Di fatto, le dinamiche del Fus, il Fondo Unico per lo Spettacolo stanno determinando la vita della scena: non solo in termini di sussistenza e progettualità (come barcamenarsi con i tagli è questione all’ordine del giorno) ma anche dal punto di vista delle scelte artistiche. Siamo di fronte allo strano paradosso per cui il Ministero guidato da Dario Franceschini, a forza di vincoli, legacci, richieste – e tenendo saldo il cordone della borsa – si sta mutando in una sorta d’involontario “direttore artistico” nazionale.

Negli anni Novanta, con un gruppo di colleghi (ormai ex) giovani critici, ci scannavamo quotidianamente sulle “poetiche”, ovvero sull’analisi delle estetiche della scena italiana. Chi sosteneva l’immagine a scapito del contenuto; chi difendeva la politica sull’estetica; chi abbracciava la parola contro il gesto… Cose così. A ripensarci, ho quasi un moto di tenerezza e nostalgia. Chi ne parla più, anche tra noi?

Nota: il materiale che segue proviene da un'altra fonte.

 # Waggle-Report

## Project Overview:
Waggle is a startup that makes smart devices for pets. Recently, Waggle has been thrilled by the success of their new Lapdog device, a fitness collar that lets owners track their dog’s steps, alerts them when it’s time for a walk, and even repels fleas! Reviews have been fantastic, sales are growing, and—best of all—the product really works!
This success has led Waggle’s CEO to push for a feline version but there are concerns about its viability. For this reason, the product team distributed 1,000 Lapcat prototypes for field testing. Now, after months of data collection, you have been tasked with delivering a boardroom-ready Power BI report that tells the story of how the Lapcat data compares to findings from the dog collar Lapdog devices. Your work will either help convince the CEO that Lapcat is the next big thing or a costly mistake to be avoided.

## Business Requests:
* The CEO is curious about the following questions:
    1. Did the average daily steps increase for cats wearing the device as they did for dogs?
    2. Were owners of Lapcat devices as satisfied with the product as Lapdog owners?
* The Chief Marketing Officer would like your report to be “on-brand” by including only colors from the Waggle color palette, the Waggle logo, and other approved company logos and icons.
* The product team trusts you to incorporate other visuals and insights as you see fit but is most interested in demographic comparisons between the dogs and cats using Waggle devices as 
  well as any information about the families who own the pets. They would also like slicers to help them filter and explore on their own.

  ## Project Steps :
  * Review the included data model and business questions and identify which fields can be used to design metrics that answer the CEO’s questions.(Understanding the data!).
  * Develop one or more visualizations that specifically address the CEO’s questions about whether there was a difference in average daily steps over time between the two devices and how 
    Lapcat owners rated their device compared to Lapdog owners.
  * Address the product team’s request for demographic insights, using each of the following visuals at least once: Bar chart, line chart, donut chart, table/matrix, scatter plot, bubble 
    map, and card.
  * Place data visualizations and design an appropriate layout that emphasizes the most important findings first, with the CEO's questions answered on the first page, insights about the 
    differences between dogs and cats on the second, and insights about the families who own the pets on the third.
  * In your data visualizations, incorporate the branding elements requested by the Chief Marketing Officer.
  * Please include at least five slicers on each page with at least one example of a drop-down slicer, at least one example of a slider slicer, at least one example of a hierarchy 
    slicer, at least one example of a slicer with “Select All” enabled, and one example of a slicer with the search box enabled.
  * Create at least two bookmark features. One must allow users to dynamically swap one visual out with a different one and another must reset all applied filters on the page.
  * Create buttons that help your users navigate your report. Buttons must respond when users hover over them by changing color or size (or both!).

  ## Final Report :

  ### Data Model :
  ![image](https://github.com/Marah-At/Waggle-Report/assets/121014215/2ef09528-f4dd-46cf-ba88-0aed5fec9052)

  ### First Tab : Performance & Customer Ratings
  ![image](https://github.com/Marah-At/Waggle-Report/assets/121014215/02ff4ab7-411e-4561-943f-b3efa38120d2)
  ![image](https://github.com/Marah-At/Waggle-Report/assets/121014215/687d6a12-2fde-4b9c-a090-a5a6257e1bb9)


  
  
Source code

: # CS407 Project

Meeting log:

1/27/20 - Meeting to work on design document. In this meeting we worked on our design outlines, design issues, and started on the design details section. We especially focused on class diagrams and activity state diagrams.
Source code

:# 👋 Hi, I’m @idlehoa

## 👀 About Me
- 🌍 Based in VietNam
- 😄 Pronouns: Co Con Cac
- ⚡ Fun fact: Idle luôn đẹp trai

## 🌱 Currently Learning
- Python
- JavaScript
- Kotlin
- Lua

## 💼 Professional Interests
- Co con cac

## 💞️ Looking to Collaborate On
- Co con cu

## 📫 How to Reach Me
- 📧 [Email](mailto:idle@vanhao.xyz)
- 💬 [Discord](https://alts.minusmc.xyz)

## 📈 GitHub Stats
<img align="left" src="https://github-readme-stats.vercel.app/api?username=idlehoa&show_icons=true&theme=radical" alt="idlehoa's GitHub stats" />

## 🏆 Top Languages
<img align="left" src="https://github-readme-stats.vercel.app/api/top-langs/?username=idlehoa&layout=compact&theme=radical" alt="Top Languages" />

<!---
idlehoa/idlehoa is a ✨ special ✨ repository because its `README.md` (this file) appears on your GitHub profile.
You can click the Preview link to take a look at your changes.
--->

Oggi discutiamo tanto, anche giustamente, di Fus, di finanziamenti, di progetti, di incassi, di strane equazioni che determinano la “quantità” di lavoro. E, come dice Morganti, ci stiamo dimenticando il teatro – io per primo.  Rischia di sfuggire – almeno a me – il senso profondo del teatro, ovvero l’arte, quel fare arte che è identitario e fondante. Moriremo ragionieri (con tutto il rispetto per la categoria)? Non è un caso che i principali Teatri Nazionali siano diretti da ottimi manager più o meno di lungo corso: gli artisti, semmai, saranno associati. Va benissimo, ovviamente: è finita l’epoca delle voragini in bilancio e delle follie megalomani, degli stipendifici. Però, se l’amministrazione prevale sulla fantasia e sul sogno, un po’ ci dispiace.

Perché se l’obiettivo principale deve essere solo quello del budget, del consenso di pubblico, della tenitura, le cose – va da sé – cambiano.

Cosa fare per tenere uno spettacolo in scena per tre settimane o un mese? Quali strategie adottare? Che si deve inventare un direttore per essere sicuro dell’afflusso di pubblico? E un artista?

Il guaio è che la riforma di settore in atto spinge proprio per una decisa virata “commerciale”. È vero, ed è giusto, che il teatro si preoccupi di avere pubblico – anche perché senza pubblico non vi è teatro. Ed è altrettanto urgente che la scena recuperi una mole di spettatori troppo a lungo snobbata da una “ricerca” eccessivamente autoreferenziale e criptica.

Ma è anche vero che non sono solo i numeri, i dati dell’incasso a dimostrare la “qualità” del nostro teatro. Anzi.

Il teatro che ci interessa, il teatro che amiamo e che sa stupirci, sa interrogare il mondo e l’uomo, non è propriamente “commerciale”. Il problema allora, diventa scottante nel momento in cui, proprio allo scopo di rispondere alle richieste pressanti del Ministero, in tanti, troppi forse hanno scelto di non rischiare, di non sfidare la sorte proponendo magari testi o opere nuove. E virano sul consolidato: non so, sarebbe come imporre ai pittori di fare solo quadri che saranno venduti.

Si gioca sul sicuro, con i “volti noti”, meglio se tv; con “titoli” conosciuti o riconoscibili. Sarà un teatro consolatorio quello che vedremo la prossima stagione? Rideremo tanto? Saremo soddisfatti?

Io, personalmente, non voglio uscire da uno spettacolo “soddisfatto”.  È un termine che detesto se applicato a uno spettacolo: preferisco uscire inquieto, innamorato, pieno di domande, dubbioso. Arricchito, ma non appagato. L’appagamento – di quelli che dicono “ho speso bene il biglietto” – lo lascio al cinema, alle dinamiche immedesimative e hollywoodiane.

Dove sono quei bei convegni di una volta? Dove sono quelle litigate sacrosante? Chi interroga più gli artisti su quanto stiamo vivendo, su quanto accade, su quel che sarà il nostro mondo da qui a dieci anni? Chi accoglie le visioni dei poeti, dei registi, degli attori?

Allora, rilancio l’appello-costatazione (amara) di Claudio Morganti: e se tornassimo a parlare di teatro?